▸ TASK: Across the entries below, please work out how many lines contain the string "large" and give only the number.

▸ EXERCISE MATERIAL:
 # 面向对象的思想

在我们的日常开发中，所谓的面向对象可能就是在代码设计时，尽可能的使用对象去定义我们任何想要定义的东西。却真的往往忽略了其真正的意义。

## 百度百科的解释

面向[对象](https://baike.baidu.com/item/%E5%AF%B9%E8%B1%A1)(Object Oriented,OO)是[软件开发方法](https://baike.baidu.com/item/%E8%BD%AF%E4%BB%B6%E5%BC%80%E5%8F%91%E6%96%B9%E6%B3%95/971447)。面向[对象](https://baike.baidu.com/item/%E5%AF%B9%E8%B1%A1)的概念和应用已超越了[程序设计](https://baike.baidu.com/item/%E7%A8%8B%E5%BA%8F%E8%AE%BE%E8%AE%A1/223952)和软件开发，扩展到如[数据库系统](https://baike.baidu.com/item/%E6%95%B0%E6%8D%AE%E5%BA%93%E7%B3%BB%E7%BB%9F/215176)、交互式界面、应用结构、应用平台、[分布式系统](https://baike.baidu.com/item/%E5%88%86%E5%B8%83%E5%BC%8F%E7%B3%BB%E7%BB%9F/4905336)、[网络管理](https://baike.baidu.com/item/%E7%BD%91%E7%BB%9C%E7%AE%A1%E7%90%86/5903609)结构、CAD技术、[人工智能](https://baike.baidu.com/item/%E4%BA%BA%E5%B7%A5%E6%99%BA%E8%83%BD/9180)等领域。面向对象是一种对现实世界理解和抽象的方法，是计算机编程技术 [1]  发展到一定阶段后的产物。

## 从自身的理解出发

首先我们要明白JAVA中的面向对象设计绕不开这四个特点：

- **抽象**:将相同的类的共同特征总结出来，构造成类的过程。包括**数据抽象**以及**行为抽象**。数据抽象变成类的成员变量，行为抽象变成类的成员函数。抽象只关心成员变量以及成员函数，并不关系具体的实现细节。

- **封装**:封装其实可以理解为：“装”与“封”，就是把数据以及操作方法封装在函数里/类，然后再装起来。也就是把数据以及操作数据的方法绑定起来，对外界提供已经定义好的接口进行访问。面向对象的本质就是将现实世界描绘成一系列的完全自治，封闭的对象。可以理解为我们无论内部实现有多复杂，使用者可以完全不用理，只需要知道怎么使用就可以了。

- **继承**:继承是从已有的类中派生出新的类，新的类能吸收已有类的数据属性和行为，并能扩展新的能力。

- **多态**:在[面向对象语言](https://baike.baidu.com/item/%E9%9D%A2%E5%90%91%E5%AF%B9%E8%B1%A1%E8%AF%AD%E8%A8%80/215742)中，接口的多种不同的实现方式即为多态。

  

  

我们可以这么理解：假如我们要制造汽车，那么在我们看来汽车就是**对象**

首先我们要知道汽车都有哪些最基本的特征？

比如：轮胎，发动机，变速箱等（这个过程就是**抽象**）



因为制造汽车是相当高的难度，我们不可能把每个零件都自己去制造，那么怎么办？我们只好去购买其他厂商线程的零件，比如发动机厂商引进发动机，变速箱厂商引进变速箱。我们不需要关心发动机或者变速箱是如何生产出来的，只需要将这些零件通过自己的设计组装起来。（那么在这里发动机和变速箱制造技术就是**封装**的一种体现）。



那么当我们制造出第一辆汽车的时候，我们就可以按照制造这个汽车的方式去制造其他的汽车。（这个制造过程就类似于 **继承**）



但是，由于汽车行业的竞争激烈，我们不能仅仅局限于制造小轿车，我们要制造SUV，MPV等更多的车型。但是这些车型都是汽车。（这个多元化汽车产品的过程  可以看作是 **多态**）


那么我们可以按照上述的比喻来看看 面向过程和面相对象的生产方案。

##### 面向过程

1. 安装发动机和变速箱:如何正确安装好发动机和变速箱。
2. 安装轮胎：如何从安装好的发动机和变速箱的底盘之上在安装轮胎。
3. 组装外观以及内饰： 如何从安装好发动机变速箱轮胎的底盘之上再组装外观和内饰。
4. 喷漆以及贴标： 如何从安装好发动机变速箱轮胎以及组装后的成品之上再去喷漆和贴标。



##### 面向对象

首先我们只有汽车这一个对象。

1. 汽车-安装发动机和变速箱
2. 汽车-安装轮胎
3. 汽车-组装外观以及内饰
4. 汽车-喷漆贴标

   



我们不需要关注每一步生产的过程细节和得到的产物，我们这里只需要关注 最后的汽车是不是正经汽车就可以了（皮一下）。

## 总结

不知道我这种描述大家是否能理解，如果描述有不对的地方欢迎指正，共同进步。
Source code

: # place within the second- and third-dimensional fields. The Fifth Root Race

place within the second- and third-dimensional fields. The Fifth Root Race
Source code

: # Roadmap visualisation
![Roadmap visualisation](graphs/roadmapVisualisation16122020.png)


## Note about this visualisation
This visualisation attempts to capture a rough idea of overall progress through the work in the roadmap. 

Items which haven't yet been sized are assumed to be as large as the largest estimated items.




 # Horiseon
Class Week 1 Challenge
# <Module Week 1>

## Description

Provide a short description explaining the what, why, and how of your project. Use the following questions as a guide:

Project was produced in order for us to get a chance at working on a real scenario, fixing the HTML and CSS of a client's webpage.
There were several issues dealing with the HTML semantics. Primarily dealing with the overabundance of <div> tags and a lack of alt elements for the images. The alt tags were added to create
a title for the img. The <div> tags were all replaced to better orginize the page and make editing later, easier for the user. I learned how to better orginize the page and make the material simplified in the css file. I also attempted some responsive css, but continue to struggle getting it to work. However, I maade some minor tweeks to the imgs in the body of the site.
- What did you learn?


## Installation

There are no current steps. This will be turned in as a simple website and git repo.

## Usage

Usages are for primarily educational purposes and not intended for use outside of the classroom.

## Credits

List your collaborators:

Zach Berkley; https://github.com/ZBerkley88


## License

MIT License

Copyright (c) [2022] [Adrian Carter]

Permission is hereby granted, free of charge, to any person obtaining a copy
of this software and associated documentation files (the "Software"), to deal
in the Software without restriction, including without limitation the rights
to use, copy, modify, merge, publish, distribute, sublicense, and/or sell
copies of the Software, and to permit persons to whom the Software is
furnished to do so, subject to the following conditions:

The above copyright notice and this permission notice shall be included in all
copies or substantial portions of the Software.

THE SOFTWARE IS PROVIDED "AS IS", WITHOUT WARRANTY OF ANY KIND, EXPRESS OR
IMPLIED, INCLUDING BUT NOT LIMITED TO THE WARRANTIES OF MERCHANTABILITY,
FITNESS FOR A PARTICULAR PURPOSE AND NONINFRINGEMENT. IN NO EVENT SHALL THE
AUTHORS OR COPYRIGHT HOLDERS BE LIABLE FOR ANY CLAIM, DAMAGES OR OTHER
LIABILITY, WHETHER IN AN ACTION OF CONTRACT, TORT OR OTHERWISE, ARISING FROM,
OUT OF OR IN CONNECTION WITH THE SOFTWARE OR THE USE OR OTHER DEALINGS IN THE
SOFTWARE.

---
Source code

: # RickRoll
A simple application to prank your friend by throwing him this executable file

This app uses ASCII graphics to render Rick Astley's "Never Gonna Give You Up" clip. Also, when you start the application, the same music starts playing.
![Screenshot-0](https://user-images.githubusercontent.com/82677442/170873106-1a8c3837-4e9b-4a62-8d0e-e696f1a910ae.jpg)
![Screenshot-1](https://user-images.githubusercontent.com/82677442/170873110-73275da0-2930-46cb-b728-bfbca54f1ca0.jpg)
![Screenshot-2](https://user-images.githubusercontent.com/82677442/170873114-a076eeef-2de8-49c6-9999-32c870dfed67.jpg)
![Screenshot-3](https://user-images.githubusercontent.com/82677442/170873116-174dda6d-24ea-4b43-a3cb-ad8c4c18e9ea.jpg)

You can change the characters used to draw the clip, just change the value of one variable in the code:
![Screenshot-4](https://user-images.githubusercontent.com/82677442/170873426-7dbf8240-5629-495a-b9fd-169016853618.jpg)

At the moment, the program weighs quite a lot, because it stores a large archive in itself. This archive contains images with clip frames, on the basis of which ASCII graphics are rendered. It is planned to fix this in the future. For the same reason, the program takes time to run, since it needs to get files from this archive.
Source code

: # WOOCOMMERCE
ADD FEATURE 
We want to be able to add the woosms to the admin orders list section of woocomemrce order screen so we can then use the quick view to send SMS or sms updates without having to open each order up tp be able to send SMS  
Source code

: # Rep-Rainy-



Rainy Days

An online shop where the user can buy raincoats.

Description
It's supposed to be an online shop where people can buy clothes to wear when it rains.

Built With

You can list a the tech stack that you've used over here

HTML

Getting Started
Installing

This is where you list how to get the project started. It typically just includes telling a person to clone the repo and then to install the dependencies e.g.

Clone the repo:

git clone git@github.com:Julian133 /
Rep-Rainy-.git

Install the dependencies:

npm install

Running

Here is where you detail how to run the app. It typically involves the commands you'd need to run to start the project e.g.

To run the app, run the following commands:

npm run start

▸ REPLY: 2